Ainsi, avec un paysage actuel des identités déjà en équilibre précaire, le métavers va non seulement exacerber les problèmes existants, mais aussi en créer de nouveaux, notamment sur le plan des accès. Les utilisateurs du métavers seront incités à rallier le monde numérique par de nouveaux moyens, qu'il s'agisse d'ordinateurs portables, de smartphones, de casques de réalité virtuelle ou de consoles de jeux. Il en résulte de nouveaux usages, et de nouveaux points d'accès que les cybercriminels pourront exploiter. Les professionnels de l'informatique vont donc devoir faire preuve d'adaptabilité pour définir leurs stratégies de gestion des accès, à mesure que les identités migrent dans le métavers.

L'accès, le respect de la vie privée et la gestion des identités sont autant de facteurs qui vont s'avérer essentiels pour assurer le bien-être et la sécurité des individus et des organisations dans le monde numérique. Kurt Opsahl, avocat général d'Electronic Frontier Foundation, une ONG internationale de protection des libertés et de la confidentialité sur Internet, note qu'en matière de données générées par des technologies gravitant autour du métavers, « le potentiel de manipulation ou d'utilisation abusive de ces données est réel ». Et qui ne serait pas seulement du fait des employeurs, ou bien de collaborateurs naïfs, mais aussi de cybercriminels. Et si l'on se fie à nos antécédents sur le Cloud computing et la transformation numérique, chaque avancée portée par une innovation entraîne une hausse des tentatives d'exploitation frauduleuse, dans les mêmes proportions et avec des répercussions hélas diamétralement opposées.

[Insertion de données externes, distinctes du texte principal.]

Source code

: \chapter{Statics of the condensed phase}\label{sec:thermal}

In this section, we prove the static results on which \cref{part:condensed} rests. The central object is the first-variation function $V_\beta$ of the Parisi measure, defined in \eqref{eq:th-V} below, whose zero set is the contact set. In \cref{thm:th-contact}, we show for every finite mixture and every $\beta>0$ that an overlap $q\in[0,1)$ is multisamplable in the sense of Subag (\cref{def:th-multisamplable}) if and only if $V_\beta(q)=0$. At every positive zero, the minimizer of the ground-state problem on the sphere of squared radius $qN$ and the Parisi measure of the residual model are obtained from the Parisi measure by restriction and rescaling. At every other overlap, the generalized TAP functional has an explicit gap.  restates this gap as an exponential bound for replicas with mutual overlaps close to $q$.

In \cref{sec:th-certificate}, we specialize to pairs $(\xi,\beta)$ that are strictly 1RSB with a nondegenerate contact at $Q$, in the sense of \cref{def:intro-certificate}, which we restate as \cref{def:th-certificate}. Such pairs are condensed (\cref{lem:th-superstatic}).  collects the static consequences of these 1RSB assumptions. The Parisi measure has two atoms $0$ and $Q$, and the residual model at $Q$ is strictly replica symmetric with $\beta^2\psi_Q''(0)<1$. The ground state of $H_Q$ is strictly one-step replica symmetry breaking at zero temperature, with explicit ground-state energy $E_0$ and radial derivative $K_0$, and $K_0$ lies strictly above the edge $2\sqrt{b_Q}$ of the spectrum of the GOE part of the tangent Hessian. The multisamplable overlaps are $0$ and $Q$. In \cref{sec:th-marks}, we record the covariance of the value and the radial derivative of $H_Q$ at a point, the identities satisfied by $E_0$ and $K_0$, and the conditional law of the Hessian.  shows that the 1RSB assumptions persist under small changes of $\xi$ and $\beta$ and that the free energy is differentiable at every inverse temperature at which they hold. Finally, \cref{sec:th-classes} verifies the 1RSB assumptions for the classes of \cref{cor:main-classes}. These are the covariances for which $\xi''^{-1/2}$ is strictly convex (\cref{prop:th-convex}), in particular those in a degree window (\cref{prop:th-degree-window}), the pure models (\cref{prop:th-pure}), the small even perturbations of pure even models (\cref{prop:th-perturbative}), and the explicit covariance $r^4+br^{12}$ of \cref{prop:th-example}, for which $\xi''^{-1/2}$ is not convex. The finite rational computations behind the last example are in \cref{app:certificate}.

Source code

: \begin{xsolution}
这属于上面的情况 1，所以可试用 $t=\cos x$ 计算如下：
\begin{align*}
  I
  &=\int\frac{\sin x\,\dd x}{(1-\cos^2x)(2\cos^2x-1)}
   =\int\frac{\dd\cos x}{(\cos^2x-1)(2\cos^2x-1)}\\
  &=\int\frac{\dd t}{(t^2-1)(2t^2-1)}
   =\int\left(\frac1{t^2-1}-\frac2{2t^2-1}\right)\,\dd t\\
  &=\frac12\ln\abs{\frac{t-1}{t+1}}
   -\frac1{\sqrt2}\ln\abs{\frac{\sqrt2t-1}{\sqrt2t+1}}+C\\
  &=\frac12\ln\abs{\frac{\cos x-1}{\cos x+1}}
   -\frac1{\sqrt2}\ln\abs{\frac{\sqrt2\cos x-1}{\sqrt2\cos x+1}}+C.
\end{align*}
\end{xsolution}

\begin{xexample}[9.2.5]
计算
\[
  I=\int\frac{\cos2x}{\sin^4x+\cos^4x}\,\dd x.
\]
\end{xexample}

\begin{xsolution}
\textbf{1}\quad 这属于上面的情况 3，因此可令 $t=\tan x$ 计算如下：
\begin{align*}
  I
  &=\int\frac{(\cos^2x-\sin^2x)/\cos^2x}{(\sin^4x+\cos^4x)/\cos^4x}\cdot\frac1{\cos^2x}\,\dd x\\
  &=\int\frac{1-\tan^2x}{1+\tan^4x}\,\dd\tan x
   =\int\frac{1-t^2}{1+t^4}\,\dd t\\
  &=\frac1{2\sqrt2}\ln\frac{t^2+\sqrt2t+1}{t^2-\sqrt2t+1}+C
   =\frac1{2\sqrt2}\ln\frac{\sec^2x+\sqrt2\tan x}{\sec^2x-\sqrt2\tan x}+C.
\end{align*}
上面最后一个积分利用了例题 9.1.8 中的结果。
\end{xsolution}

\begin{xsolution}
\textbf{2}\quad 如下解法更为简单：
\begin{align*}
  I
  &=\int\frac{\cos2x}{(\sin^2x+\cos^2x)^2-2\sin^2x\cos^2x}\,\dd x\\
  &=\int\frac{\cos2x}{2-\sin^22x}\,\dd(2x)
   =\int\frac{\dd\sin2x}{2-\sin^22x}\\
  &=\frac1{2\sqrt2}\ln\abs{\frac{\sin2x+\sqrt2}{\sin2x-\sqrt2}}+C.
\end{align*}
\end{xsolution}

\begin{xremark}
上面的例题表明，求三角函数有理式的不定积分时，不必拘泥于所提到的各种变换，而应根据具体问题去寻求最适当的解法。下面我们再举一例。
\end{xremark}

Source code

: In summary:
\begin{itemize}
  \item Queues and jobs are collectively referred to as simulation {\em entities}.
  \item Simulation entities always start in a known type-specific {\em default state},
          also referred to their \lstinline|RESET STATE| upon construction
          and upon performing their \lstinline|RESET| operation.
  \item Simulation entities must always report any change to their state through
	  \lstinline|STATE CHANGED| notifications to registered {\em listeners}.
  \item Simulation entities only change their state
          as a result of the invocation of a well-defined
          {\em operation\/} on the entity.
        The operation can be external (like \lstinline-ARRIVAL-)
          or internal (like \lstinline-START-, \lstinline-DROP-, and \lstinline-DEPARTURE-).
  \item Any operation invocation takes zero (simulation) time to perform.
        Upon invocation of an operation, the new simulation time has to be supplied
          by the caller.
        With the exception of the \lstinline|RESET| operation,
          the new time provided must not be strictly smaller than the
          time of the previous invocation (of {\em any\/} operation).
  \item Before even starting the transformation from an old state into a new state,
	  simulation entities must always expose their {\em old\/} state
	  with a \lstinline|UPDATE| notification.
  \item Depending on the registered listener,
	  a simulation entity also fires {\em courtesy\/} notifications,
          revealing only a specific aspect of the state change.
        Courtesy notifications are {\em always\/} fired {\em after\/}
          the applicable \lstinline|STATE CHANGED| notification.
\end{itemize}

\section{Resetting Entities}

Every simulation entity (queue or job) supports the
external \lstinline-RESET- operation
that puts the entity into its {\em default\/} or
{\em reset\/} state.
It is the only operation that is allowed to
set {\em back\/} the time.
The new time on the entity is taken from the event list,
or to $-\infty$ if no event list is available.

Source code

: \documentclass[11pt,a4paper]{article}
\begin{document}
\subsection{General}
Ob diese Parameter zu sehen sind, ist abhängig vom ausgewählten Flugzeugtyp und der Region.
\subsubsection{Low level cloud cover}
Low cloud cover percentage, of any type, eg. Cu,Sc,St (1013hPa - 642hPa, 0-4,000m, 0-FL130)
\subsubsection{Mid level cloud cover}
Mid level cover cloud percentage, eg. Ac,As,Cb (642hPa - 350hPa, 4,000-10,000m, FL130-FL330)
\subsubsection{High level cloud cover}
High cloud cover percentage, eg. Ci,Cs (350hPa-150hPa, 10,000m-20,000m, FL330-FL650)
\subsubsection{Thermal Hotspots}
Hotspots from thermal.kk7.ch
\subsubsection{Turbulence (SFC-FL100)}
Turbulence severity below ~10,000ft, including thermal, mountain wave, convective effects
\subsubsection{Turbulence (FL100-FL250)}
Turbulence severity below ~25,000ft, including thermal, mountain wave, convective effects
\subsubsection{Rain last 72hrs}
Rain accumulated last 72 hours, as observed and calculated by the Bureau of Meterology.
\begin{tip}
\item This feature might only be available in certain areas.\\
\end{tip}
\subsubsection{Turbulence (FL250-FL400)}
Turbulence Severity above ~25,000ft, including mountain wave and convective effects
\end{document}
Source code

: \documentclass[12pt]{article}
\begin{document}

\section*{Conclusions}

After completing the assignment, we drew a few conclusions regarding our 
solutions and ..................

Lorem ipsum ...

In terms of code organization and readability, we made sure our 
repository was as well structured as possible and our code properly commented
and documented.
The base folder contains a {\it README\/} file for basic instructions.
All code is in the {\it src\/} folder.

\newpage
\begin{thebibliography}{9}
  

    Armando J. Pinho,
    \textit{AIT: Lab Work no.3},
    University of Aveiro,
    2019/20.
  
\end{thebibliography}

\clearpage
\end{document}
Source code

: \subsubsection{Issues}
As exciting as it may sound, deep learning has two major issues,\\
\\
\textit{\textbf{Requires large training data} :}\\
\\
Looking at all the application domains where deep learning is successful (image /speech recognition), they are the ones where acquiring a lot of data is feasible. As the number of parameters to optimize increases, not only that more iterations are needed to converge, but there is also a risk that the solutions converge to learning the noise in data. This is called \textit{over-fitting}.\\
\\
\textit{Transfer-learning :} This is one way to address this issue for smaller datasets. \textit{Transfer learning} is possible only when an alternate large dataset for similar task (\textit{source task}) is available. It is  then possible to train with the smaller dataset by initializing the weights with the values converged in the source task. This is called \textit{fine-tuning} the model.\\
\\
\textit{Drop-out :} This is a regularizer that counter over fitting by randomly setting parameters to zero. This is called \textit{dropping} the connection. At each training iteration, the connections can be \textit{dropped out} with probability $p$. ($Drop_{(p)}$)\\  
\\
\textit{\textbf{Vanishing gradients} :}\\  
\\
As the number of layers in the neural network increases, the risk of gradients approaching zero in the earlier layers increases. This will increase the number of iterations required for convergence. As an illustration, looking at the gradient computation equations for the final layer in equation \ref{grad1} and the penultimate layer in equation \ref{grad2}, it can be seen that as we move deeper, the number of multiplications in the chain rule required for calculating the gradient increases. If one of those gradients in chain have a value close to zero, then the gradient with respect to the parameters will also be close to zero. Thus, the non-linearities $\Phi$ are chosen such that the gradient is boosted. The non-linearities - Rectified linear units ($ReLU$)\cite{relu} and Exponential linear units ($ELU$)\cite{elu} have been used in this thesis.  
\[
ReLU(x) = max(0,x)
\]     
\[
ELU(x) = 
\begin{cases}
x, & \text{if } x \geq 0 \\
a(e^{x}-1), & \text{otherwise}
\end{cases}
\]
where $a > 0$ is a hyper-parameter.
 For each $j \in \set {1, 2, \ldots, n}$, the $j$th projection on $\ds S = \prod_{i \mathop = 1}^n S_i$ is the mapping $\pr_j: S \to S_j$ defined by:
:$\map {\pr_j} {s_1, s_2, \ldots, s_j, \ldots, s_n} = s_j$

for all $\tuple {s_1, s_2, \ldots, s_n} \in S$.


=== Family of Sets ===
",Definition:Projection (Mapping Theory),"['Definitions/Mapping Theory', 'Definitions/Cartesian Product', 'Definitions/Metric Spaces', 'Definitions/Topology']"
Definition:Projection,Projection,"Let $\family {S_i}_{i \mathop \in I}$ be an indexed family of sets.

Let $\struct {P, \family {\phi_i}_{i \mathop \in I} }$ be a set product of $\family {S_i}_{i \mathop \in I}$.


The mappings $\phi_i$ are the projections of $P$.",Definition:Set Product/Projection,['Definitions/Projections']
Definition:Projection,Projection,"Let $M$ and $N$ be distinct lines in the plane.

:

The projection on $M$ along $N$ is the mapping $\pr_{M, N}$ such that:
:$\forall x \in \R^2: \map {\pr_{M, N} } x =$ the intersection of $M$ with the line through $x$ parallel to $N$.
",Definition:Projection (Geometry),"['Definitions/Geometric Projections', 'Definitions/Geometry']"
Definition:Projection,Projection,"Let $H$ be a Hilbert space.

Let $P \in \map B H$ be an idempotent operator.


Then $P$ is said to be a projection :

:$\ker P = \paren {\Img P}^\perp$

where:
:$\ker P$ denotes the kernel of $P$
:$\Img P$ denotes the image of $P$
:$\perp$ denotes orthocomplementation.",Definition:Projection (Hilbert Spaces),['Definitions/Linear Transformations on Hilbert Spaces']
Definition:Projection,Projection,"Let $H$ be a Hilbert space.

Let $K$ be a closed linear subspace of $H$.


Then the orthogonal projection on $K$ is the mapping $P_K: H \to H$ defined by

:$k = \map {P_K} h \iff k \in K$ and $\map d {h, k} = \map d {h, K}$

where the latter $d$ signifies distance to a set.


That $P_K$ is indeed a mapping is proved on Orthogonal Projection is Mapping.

Pourquoi la résilience numérique s'impose comme le principal enjeu

Alors que la course au monde virtuel se poursuit et que les voies, identités et points d'accès numériques se multiplient dans l'entreprise, « résilience numérique » va s'imposer comme le maître-mot pour 2022. Pour sécuriser ce nouvel environnement, les organisations doivent veiller à ce que tous les individus, et la foison d'identités qui en découlent, bénéficient dès le départ d'un accès aux ressources de l'entreprise et aux données qui soit limité au strict nécessaire.

Une autre façon d'envisager la résilience numérique, et la gestion des identités et des accès en 2022, est de l'aborder sous le prisme du modèle de sécurité "Zero Trust". Sa popularité s'est considérablement accrue depuis le début de l'année 2021. Ce modèle, qui est notamment officiellement plébiscité par le gouvernement Biden, constitue un cadre de cybersécurité éprouvé, à même de contenir très efficacement l'impact d'un cyberincident. Ciblant la mise en œuvre d'une stratégie de sécurité robuste et sélective, le modèle "Zero Trust" élimine les autorisations présentant des vulnérabilités, ainsi que les accès inutiles et ceux offrant une trop grande latitude. Il aide ainsi les entreprises à mieux gérer et sécuriser les identités, les applications et les machines de leur réseau.

En d'autres termes, plutôt que de chercher à déployer un pare-feu, un système de mots de passe ou d'autres formes de défenses périmétriques autour de chaque nouveau point d'accès ou identité défini dans le métavers, les organisations doivent s'efforcer de fixer des limites à l'éventail des possibles, et de traiter chaque identité comme une menace potentielle. À mesure que nous avançons dans ce monde du tout-numérique, hypercollaboratif et de plus en plus interactif, et à mesure que la cybersécurité gagne en complexité et en intensité, il sera d'autant plus essentiel pour les entreprises de limiter et de gérer les accès ; la première pierre de cet édifice étant le modèle "Zero Trust".

Le métavers s'impose petit à petit, et amène avec lui pléthore de nouvelles possibilités pour les acteurs de ce secteur d'activité. Les bons, mais aussi ceux autrement plus malveillants. Mais l'innovation ne doit pas forcément entraîner de telles exploitations frauduleuses. Si les entreprises sont préparées, qu'elles adoptent le modèle "Zero Trust" et qu'elles imposent des limites pour les accès, alors il n'y a aucune raison pour que le monde virtuel ne soit pas aussi un lieu sûr.